* Work to complete: Below are the entries to work from; restate word for word the portion that opens with the line containing "<li>Errors can and will occur.</li>" and closes with the line containing "<li>Take error handling", keeping both.

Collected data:
--- START ---

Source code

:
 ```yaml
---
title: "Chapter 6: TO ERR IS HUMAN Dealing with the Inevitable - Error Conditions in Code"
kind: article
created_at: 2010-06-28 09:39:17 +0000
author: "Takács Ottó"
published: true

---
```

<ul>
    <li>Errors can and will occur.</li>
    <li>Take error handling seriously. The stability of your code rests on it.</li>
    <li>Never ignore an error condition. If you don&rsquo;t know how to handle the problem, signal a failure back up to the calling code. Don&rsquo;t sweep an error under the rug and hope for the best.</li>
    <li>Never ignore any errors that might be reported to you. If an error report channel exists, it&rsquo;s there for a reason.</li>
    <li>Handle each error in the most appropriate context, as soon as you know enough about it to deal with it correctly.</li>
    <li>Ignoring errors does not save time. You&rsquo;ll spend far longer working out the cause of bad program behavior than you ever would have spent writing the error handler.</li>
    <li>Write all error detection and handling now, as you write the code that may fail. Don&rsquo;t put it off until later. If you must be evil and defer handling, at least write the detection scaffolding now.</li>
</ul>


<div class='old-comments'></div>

--- END ---

* Your solution:
    <li>Errors can and will occur.</li>
    <li>Take error handling seriously. The stability of your code rests on it.</li>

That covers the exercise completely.